Calling herself a frequent critic of the school system’s push for an 8 mill tax increase via a failed referendum earlier this year, Nelson said if elected, she will work to restore a sense of transparency and trust between the board and the public.

“I criticized the board heavily because of the tax referendum,” Nelson said. “I was raised to believe that if you are going to criticize, you should do something about it … ”

A Bon Secour native and graduate of Foley High School, Nelson said she would also try to reform the way the board conducts its regular meetings, with work sessions often coming just an hour or two before regular meetings. She said the board should conduct business like the Baldwin County Commission, which holds public work sessions one week in advance of regular meetings.

”There’s no way they have time to really know what they are voting on with some of these issues,” she said. “They are spending our money and ought to be able to tell us exactly where that money is going.”

Efforts to reach Dawson for comment have been unsuccessful this week. In 2009, Dawson was selected as interim superintendent of Baldwin County schools when former superintendent Faron Hollinger announced his resignation. Before that, Dawson spent 21 years as a classroom teacher, four years as an assistant principal at Foley High School for four years and seven years as principal at Fairhope High School, and served as assistant superintendent from January 2004 until 2009.

District 4 is one of two contested board seats in the upcoming primary. Current board president and District 7 representative Shannon Cauley launched her re-election campaign via Facebook Oct. 22. She will face Spanish Fort businessman Chris Francis in the primary.

Cauley was appointed to the board in January 2013 to fill the vacancy left when Tracy Roberts won a seat on the state board of education. Afterward, Baldwin County accepted approximately 17 resumes and letters of interest and ultimately picked Cauley.

The mother of two public school students in the Spanish Fort feeder pattern, Cauley has been active in the PTA at both Spanish Fort Elementary and Middle schools and a board member at the Spanish Fort Educational Enrichment Foundation.

“I really enjoy the work I’m able to do with the board and I love being an advocate for our schools and our students,” Cauley said. “There is more work to be done in the next few years and I want to be a part of it.”

According to Cauley, one of the most important issues facing the board is funding. The renewal of 4 mills of existing ad valorem taxes — lost in the same failed referendum that defeated the 8 mill increase — will also be on the March 2016 primary ballot.
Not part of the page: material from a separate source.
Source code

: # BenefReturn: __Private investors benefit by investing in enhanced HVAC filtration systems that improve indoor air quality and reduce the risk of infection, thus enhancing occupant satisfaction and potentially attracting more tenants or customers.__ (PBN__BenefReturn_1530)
She said the board is also working hard to restore trust and communication with voters.

“We have some funding struggles and we do have some issues that need solutions, like our communication with the public,” Cauley said, noting she hopes the system can begin to cultivate a culture of leadership. “I’m just really looking forward to tackling the challenges we face on the board. If residents want someone else, I will still do whatever I can to help make the school system great.”

Francis is the owner of Chris Francis Tree Care in Daphne, but a Spanish Fort resident. A Fairhope High School graduate, Francis said he was frustrated with the way the school system handled the referendum and decided to do something about it after he learned the District 7 seat would be contested in the primary.  
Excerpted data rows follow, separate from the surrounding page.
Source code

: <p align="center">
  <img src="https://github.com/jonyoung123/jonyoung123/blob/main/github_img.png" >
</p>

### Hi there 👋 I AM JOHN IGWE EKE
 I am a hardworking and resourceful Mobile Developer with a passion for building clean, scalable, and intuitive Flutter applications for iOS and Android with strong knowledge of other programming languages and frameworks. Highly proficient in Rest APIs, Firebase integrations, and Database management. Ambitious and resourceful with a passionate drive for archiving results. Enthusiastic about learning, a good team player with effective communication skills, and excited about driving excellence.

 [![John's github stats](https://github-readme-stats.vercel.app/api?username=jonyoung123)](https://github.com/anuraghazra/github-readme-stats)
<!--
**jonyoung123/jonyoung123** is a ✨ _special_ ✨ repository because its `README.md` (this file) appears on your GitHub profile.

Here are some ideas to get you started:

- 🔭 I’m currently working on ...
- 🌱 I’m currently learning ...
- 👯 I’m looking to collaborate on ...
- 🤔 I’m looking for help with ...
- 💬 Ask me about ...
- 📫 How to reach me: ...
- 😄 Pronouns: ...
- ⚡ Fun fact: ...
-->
“It is one thing to sit on the sidelines and yell criticisms from the outside, but it is another thing to get involved,” he said. “There are a lot of people with good ideas, but few will actually put themselves out there and do something about it.”
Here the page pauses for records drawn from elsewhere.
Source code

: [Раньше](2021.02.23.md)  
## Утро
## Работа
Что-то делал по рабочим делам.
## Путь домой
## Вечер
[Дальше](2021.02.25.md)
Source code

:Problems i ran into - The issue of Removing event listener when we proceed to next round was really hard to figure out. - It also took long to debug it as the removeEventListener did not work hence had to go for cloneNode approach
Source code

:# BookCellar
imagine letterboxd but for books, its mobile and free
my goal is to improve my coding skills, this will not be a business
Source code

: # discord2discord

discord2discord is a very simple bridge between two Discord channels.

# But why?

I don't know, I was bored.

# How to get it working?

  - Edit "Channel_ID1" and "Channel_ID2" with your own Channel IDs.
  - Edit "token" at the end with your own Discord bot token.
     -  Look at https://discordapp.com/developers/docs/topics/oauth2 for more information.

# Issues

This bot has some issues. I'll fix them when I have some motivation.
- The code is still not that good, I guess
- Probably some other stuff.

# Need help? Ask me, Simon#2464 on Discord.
Francis and his wife have two children, ages 2 and 4, who he said will attend public schools. While he said his tree business has performed small jobs for the school system in the past, if elected he said his business would not seek the same work to avoid the appearance of impropriety.

Francis said he does not support tax increases and will do his best to be a good steward of the existing budget. According to him, as the county grows — with new subdivisions being built and families moving in — the tax base will also grow. The school system does have a challenge in dealing with that growth, he said, and must use the money it already has wisely.

“It’s like paradise has been found,” Francis said. “People found out how great Baldwin County is. We want them to move here, that’s a great thing. But the growth does put a strain on the school system.”

According to Francis, Baldwin voters recognize government waste at all levels, including the school board. He said he does not personally support the renewal of existing millage levels in the primary election.

“This is purely an act of service for me,” Francis said. “I’m trying to do whatever I can to help this system be the best it can be.”